» **Extracted records**:
+ + + +

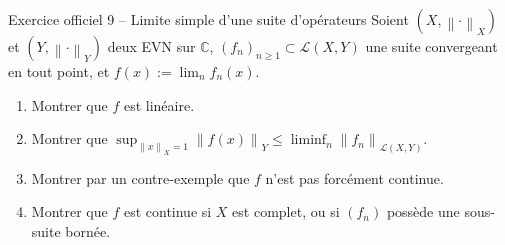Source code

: \documentclass[11pt,a4paper]{article}
\newcommand{\C}{\mathbb{C}}
\newcommand{\norm}[1]{\left\|#1\right\|}
\newcommand{\Lc}{\mathcal{L}}
\theoremstyle{definition}
\begin{document}
\begin{exo}{Exercice officiel 9 -- Limite simple d'une suite d'opérateurs}
Soient $(X,\norm\cdot_X)$ et $(Y,\norm\cdot_Y)$ deux EVN sur $\C$, $(f_n)_{n\ge1}\subset\Lc(X,Y)$ une suite convergeant en tout point, et $f(x):=\lim_nf_n(x)$.
\begin{enumerate}[label=(\alph*)]
  \item Montrer que $f$ est linéaire.
  \item Montrer que $\sup_{\norm x_X=1}\norm{f(x)}_Y\le\liminf_n\norm{f_n}_{\Lc(X,Y)}$.
  \item Montrer par un contre-exemple que $f$ n'est pas forcément continue.
  \item Montrer que $f$ est continue si $X$ est complet, ou si $(f_n)$ possède une sous-suite bornée.
\end{enumerate}
\end{exo}
\end{document}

+ + + +

» **REQUIRED ACTION**: What must be returned is the line with "que $f$ est linéaire." plus every line after it to the end of the entries, exactly as they appear.

» **RESPONSE**:
  \item Montrer que $f$ est linéaire.
  \item Montrer que $\sup_{\norm x_X=1}\norm{f(x)}_Y\le\liminf_n\norm{f_n}_{\Lc(X,Y)}$.
  \item Montrer par un contre-exemple que $f$ n'est pas forcément continue.
  \item Montrer que $f$ est continue si $X$ est complet, ou si $(f_n)$ possède une sous-suite bornée.
\end{enumerate}
\end{exo}
\end{document}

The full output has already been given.